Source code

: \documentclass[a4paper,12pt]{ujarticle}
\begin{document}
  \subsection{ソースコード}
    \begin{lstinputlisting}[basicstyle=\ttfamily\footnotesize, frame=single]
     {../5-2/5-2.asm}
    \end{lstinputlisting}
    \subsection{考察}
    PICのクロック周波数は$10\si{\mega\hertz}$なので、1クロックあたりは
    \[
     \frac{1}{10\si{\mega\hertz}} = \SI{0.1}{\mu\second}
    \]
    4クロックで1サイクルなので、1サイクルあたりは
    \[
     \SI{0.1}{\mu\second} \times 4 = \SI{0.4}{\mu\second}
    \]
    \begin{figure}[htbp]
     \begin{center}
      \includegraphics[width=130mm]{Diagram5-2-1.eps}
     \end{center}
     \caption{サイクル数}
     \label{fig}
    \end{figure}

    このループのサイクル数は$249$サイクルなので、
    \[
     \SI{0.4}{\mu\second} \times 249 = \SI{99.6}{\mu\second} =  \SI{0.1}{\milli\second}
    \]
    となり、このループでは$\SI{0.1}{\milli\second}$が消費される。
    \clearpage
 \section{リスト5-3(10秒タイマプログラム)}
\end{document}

● What you will do: The answer should be all lines from the entries above that hold the word "lstinputlisting".

● Answer to the exercise:
    \begin{lstinputlisting}[basicstyle=\ttfamily\footnotesize, frame=single]
    \end{lstinputlisting}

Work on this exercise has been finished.